The bad stuff is seen in terms of “always” and the good stuff as “never”.
But good events are seen as fragile and impermanent:
“This is just too good to last!,”
“I’m just waiting for something to go wrong!”†
If you recognise this thinking bias within yourself at least recognise it and make efforts to remember that bad situations can pass and good ones can continue.
Another common negative thinking trap is “internalisation” of negative stuff and “externalisation” of positive stuff: “I always ruin everything!” when something goes wrong but “I was just lucky!”, when something goes well. Internalizing the negative whilst externalizing the positive is a recipe for feeling bad-recognise your part in good and bad events but don’t exclusively blame yourself when bad things happen or refuse to accept any credit when things go well.
When we feel positive we look more positive; simple cause and effect right?† But it also works the other way.
Research (4) found that when volunteers were asked to sit up straight their confidence in their ability to achieve their goals dramatically increased. In other research it was found that getting volunteers to “smile” (by saying the letter “e” for thirty seconds) improved mood and optimism (5)
So next time you want to feel and therefore think positively about something sit up straight and smile for thirty seconds even if you just silently mouth the letter “e”.
When we think negatively we minimize or discount positive feedback and assume we know exactly what others will think and what is going to happen.
“She hasn’t texted me back; she doesn’t like me!” or “He only said that to make me feel better, he doesn’t really think that!” Or: “I know this is going to be a disaster!”
Stop it with all that certainty!
If you’re so good at reading the future do the lottery already!
Positive thinking isn’t about having to feel certain all the time or always “knowing” that everything going to go great it’s more to do with relaxing with uncertainty feeling that “whatever happens I’ll be okay”. It takes humility from a person to recognize their negative mind set may just be wrong or incomplete or overly simplistic.
I recall one time Greg was left a large amount of money by a distant relative and still managed to put a negative spin on his windfall. Having a more positive life isn’t about having more positive things happen it’s about responding to more things positively.
The greatest, perhaps the only, real power we all have as individuals is the choice of how we react to life.
Mark Tyrrell is a therapist and trainer who writes articles and audio on all aspects of positive psychology including this positive thinking hypnosis download.
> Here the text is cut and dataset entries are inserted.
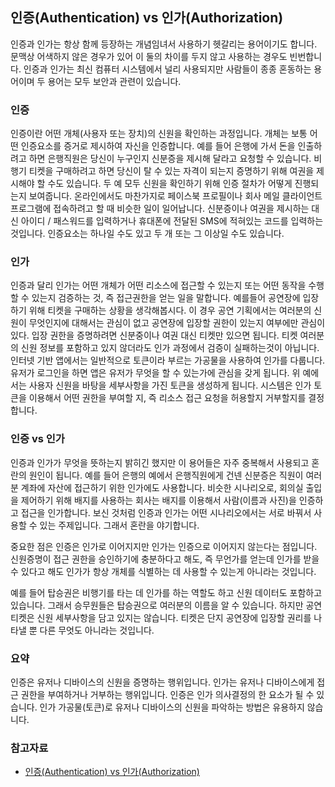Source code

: ## 인증(Authentication) vs 인가(Authorization)

인증과 인가는 항상 함께 등장하는 개념임녀서 사용하기 헷갈리는 용어이기도 합니다.
문맥상 어색하지 않은 경우가 있어 이 둘의 차이를 두지 않고 사용하는 경우도 빈번합니다.
인증과 인가는 최신 컴퓨터 시스템에서 널리 사용되지만 사람들이 종종 혼동하는 용어이며 두 용어는 모두 보안과 관련이 있습니다.

### 인증

인증이란 어떤 개체(사용자 또는 장치)의 신원을 확인하는 과정입니다.
개체는 보통 어떤 인증요소를 증거로 제시하여 자신을 인증합니다. 예를 들어 은행에 가서 돈을 인출하려고 하면 은행직원은 당신이 누구인지 신분증을 제시해 달라고 요청할 수 있습니다. 비행기 티켓을 구매하려고 하면 당신이 탈 수 있는 자격이 되는지 증명하기 위해 여권을 제시해야 할 수도 있습니다.
두 예 모두 신원을 확인하기 위해 인증 절차가 어떻게 진행되는지 보여줍니다.
온라인에서도 마찬가지로 페이스북 프로필이나 회사 메일 클라이언트 프로그램에 접속하려고 할 때 비슷한 일이 일어납니다. 신분증이나 여권을 제시하는 대신 아이디 / 패스워드를 입력하거나 휴대폰에 전달된 SMS에 적혀있는 코드를 입력하는 것입니다.
인증요소는 하나일 수도 있고 두 개 또는 그 이상일 수도 있습니다.

### 인가

인증과 달리 인가는 어떤 개체가 어떤 리소스에 접근할 수 있는지 또는 어떤 동작을 수행할 수 있는지 검증하는 것, 즉 접근권한을 얻는 일을 말합니다.
예를들어 공연장에 입장하기 위해 티켓을 구매하는 상황을 생각해봅시다. 이 경우 공연 기획에서는 여러분의 신원이 무엇인지에 대해서는 관심이 없고 공연장에 입장할 권한이 있는지 여부에만 관심이있다.
입장 권한을 증명하려면 신분중이나 여권 대신 티켓만 있으면 됩니다. 티켓 여러분의 신원 정보를 포함하고 있지 않더라도 인가 과정에서 검증이 실패하는것이 아닙니다.
인터넷 기반 앱에서는 일반적으로 토큰이라 부르는 가공물을 사용하여 인가를 다룹니다. 유저가 로그인을 하면 앱은 유저가 무엇을 할 수 있는가에 관심을 갖게 됩니다. 위 예에서는 사용자 신원을 바탕을 세부사항을 가진 토큰을 생성하게 됩니다.
시스템은 인가 토큰을 이용해서 어떤 권한을 부여할 지, 즉 리소스 접근 요청을 허용할지 거부할지를 결정합니다.

### 인증 vs 인가

인증과 인가가 무엇을 뜻하는지 밝히긴 했지만 이 용어들은 자주 중복해서 사용되고 혼란의 원인이 됩니다. 예를 들어 은행의 예에서 은행직원에게 건넨 신분증은 직원이 여러분 계좌에 자산에 접근하기 위한 인가에도 사용합니다. 비슷한 시나리오로, 회의실 출입을 제어하기 위해 배지를 사용하는 회사는 배지를 이용해서 사람(이름과 사진)을 인증하고 접근을 인가합니다. 보신 것처럼 인증과 인가는 어떤 시나리오에서는 서로 바꿔서 사용할 수 있는 주제입니다. 그래서 혼란을 야기합니다.

중요한 점은 인증은 인가로 이어지지만 인가는 인증으로 이어지지 않는다는 점입니다. 신원증명이 접근 권한을 승인하기에 충분하다고 해도, 즉 무언가를 얻는데 인가를 받을 수 있다고 해도 인가가 항상 개체를 식별하는 데 사용할 수 있는게 아니라는 것입니다.

예를 들어 탑승권은 비행기를 타는 데 인가를 하는 역할도 하고 신원 데이터도 포함하고 있습니다. 그래서 승무원들은 탑승권으로 여러분의 이름을 알 수 있습니다. 하지만 공연 티켓은 신원 세부사항을 담고 있지는 않습니다. 티켓은 단지 공연장에 입장할 권리를 나타낼 뿐 다른 무엇도 아니라는 것입니다.

### 요약

인증은 유저나 디바이스의 신원을 증명하는 행위입니다.
인가는 유저나 디바이스에게 접근 권한을 부여하거나 거부하는 행위입니다.
인증은 인가 의사결정의 한 요소가 될 수 있습니다.
인가 가공물(토큰)로 유저나 디바이스의 신원을 파악하는 방법은 유용하지 않습니다.

### 참고자료

- [인증(Authentication) vs 인가(Authorization)](https://github.com/esperar/estudy/blob/master/Back-End/backend/auth.md)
He also publishes a regular newsletter for therapists where you can get a new therapy technique every 2 weeks.
- For a fascinating glimpse of just how powerful placebo can be, see Dr Ben Goldacre’s chapter ‘The Placebo Effect’ in his book Bad Science
- Researchers at University of Pittsburgh looked at rates of death and chronic health conditions among participants of the Women’s Health Initiative study, which has followed more than 100,000 women ages 50 and over since 1994.Women who were optimistic — those who expect good rather than bad things to happen — were 14 percent less likely to die from any cause than pessimists and 30 percent less likely to die from heart disease after eight years of follow up in the study.Optimists also were also less likely to have high blood pressure, diabetes or smoke cigarettes.
- See ‘Learned Optimism’ by Martin Seligman PHD.
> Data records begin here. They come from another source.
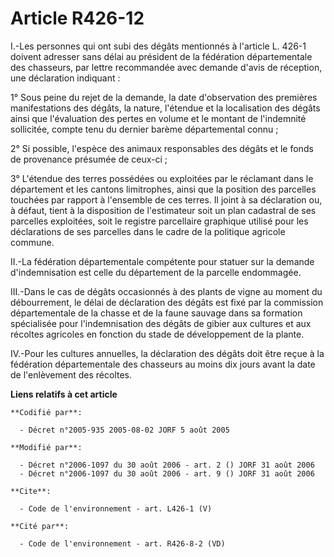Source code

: # Article R426-12

I.-Les personnes qui ont subi des dégâts mentionnés à l'article L. 426-1 doivent adresser sans délai au président de la
fédération départementale des chasseurs, par lettre recommandée avec demande d'avis de réception, une déclaration
indiquant : 

1° Sous peine du rejet de la demande, la date d'observation des premières manifestations des dégâts, la nature, l'étendue et
la localisation des dégâts ainsi que l'évaluation des pertes en volume et le montant de l'indemnité sollicitée, compte tenu
du dernier barème départemental connu ; 

2° Si possible, l'espèce des animaux responsables des dégâts et le fonds de provenance présumée de ceux-ci ; 

3° L'étendue des terres possédées ou exploitées par le réclamant dans le département et les cantons limitrophes, ainsi que la
position des parcelles touchées par rapport à l'ensemble de ces terres. Il joint à sa déclaration ou, à défaut, tient à la
disposition de l'estimateur soit un plan cadastral de ses parcelles exploitées, soit le registre parcellaire graphique
utilisé pour les déclarations de ses parcelles dans le cadre de la politique agricole commune. 

II.-La fédération départementale compétente pour statuer sur la demande d'indemnisation est celle du département de la
parcelle endommagée. 

III.-Dans le cas de dégâts occasionnés à des plants de vigne au moment du débourrement, le délai de déclaration des dégâts
est fixé par la commission départementale de la chasse et de la faune sauvage dans sa formation spécialisée pour
l'indemnisation des dégâts de gibier aux cultures et aux récoltes agricoles en fonction du stade de développement de la
plante. 

IV.-Pour les cultures annuelles, la déclaration des dégâts doit être reçue à la fédération départementale des chasseurs au
moins dix jours avant la date de l'enlèvement des récoltes.

**Liens relatifs à cet article**

	**Codifié par**:

	  - Décret n°2005-935 2005-08-02 JORF 5 août 2005

	**Modifié par**:

	  - Décret n°2006-1097 du 30 août 2006 - art. 2 () JORF 31 août 2006
	  - Décret n°2006-1097 du 30 août 2006 - art. 9 () JORF 31 août 2006

	**Cite**:

	  - Code de l'environnement - art. L426-1 (V)

	**Cité par**:

	  - Code de l'environnement - art. R426-8-2 (VD)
- In the experiment co-authored by Professor Richard Petty professor of psychology at Ohio State University people were told to sit up straight or slump over their desks. They were then told to list three positive or negative personal traits relating to their future career.
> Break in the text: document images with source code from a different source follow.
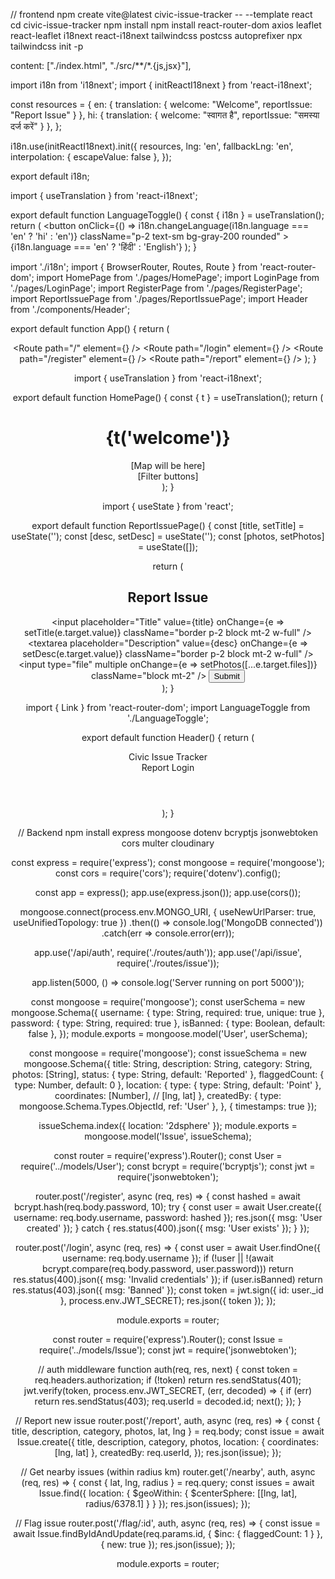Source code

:// frontend 
npm create vite@latest civic-issue-tracker -- --template react
cd civic-issue-tracker
npm install
npm install react-router-dom axios leaflet react-leaflet i18next react-i18next tailwindcss postcss autoprefixer
npx tailwindcss init -p

content: ["./index.html", "./src/**/*.{js,jsx}"],

import i18n from 'i18next';
import { initReactI18next } from 'react-i18next';

const resources = {
  en: { translation: { welcome: "Welcome", reportIssue: "Report Issue" } },
  hi: { translation: { welcome: "स्वागत है", reportIssue: "समस्या दर्ज करें" } },
};

i18n.use(initReactI18next).init({
  resources,
  lng: 'en',
  fallbackLng: 'en',
  interpolation: { escapeValue: false },
});

export default i18n;

import { useTranslation } from 'react-i18next';

export default function LanguageToggle() {
  const { i18n } = useTranslation();
  return (
    <button
      onClick={() => i18n.changeLanguage(i18n.language === 'en' ? 'hi' : 'en')}
      className="p-2 text-sm bg-gray-200 rounded"
    >
      {i18n.language === 'en' ? 'हिंदी' : 'English'}
    </button>
  );
}

import './i18n';
import { BrowserRouter, Routes, Route } from 'react-router-dom';
import HomePage from './pages/HomePage';
import LoginPage from './pages/LoginPage';
import RegisterPage from './pages/RegisterPage';
import ReportIssuePage from './pages/ReportIssuePage';
import Header from './components/Header';

export default function App() {
  return (
    <BrowserRouter>
      <Header />
      <Routes>
        <Route path="/" element={<HomePage />} />
        <Route path="/login" element={<LoginPage />} />
        <Route path="/register" element={<RegisterPage />} />
        <Route path="/report" element={<ReportIssuePage />} />
      </Routes>
    </BrowserRouter>
  );
}

import { useTranslation } from 'react-i18next';

export default function HomePage() {
  const { t } = useTranslation();
  return (
    <div className="p-4">
      <h1 className="text-xl font-bold">{t('welcome')}</h1>
      <div className="mt-4">[Map will be here]</div>
      <div className="mt-4">[Filter buttons]</div>
    </div>
  );
}

import { useState } from 'react';

export default function ReportIssuePage() {
  const [title, setTitle] = useState('');
  const [desc, setDesc] = useState('');
  const [photos, setPhotos] = useState([]);

  return (
    <div className="p-4">
      <h2 className="text-lg font-bold">Report Issue</h2>
      <input placeholder="Title" value={title} onChange={e => setTitle(e.target.value)} className="border p-2 block mt-2 w-full" />
      <textarea placeholder="Description" value={desc} onChange={e => setDesc(e.target.value)} className="border p-2 block mt-2 w-full" />
      <input type="file" multiple onChange={e => setPhotos([...e.target.files])} className="block mt-2" />
      <button className="mt-4 p-2 bg-blue-500 text-white rounded">Submit</button>
    </div>
  );
}

import { Link } from 'react-router-dom';
import LanguageToggle from './LanguageToggle';

export default function Header() {
  return (
    <header className="flex items-center justify-between p-4 bg-gray-100">
      <Link to="/" className="font-bold">Civic Issue Tracker</Link>
      <nav className="flex gap-4">
        <Link to="/report">Report</Link>
        <Link to="/login">Login</Link>
        <LanguageToggle />
      </nav>
    </header>
  );
}

// Backend
npm install express mongoose dotenv bcryptjs jsonwebtoken cors multer cloudinary

const express = require('express');
const mongoose = require('mongoose');
const cors = require('cors');
require('dotenv').config();

const app = express();
app.use(express.json());
app.use(cors());

mongoose.connect(process.env.MONGO_URI, { useNewUrlParser: true, useUnifiedTopology: true })
.then(() => console.log('MongoDB connected'))
.catch(err => console.error(err));

app.use('/api/auth', require('./routes/auth'));
app.use('/api/issue', require('./routes/issue'));

app.listen(5000, () => console.log('Server running on port 5000'));

const mongoose = require('mongoose');
const userSchema = new mongoose.Schema({
  username: { type: String, required: true, unique: true },
  password: { type: String, required: true },
  isBanned: { type: Boolean, default: false },
});
module.exports = mongoose.model('User', userSchema);

const mongoose = require('mongoose');
const issueSchema = new mongoose.Schema({
  title: String,
  description: String,
  category: String,
  photos: [String],
  status: { type: String, default: 'Reported' },
  flaggedCount: { type: Number, default: 0 },
  location: {
    type: { type: String, default: 'Point' },
    coordinates: [Number], // [lng, lat]
  },
  createdBy: { type: mongoose.Schema.Types.ObjectId, ref: 'User' },
}, { timestamps: true });

issueSchema.index({ location: '2dsphere' });
module.exports = mongoose.model('Issue', issueSchema);

const router = require('express').Router();
const User = require('../models/User');
const bcrypt = require('bcryptjs');
const jwt = require('jsonwebtoken');

router.post('/register', async (req, res) => {
  const hashed = await bcrypt.hash(req.body.password, 10);
  try {
    const user = await User.create({ username: req.body.username, password: hashed });
    res.json({ msg: 'User created' });
  } catch {
    res.status(400).json({ msg: 'User exists' });
  }
});

router.post('/login', async (req, res) => {
  const user = await User.findOne({ username: req.body.username });
  if (!user || !(await bcrypt.compare(req.body.password, user.password)))
    return res.status(400).json({ msg: 'Invalid credentials' });
  if (user.isBanned) return res.status(403).json({ msg: 'Banned' });
  const token = jwt.sign({ id: user._id }, process.env.JWT_SECRET);
  res.json({ token });
});

module.exports = router;

const router = require('express').Router();
const Issue = require('../models/Issue');
const jwt = require('jsonwebtoken');

// auth middleware
function auth(req, res, next) {
  const token = req.headers.authorization;
  if (!token) return res.sendStatus(401);
  jwt.verify(token, process.env.JWT_SECRET, (err, decoded) => {
    if (err) return res.sendStatus(403);
    req.userId = decoded.id;
    next();
  });
}

// Report new issue
router.post('/report', auth, async (req, res) => {
  const { title, description, category, photos, lat, lng } = req.body;
  const issue = await Issue.create({
    title, description, category, photos,
    location: { coordinates: [lng, lat] },
    createdBy: req.userId,
  });
  res.json(issue);
});

// Get nearby issues (within radius km)
router.get('/nearby', auth, async (req, res) => {
  const { lat, lng, radius } = req.query;
  const issues = await Issue.find({
    location: {
      $geoWithin: { $centerSphere: [[lng, lat], radius/6378.1] }
    }
  });
  res.json(issues);
});

// Flag issue
router.post('/flag/:id', auth, async (req, res) => {
  const issue = await Issue.findByIdAndUpdate(req.params.id, { $inc: { flaggedCount: 1 } }, { new: true });
  res.json(issue);
});

module.exports = router;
- D.N. McIntosh, R. B. Zajong, S. Peter and S.W Emerick (1997) “Facial movement, breathing temperature and affect: Implications for the vascular theory of emotional efference” (i) Cognition and Emotion (March 1997), 179-195.† It seems that smiling inflates the nostrils which helps lower brain temperature which is associated with pleasure feelings-frowning of course does the opposite heating up the brain (which needs to be constantly cooled to work optimally).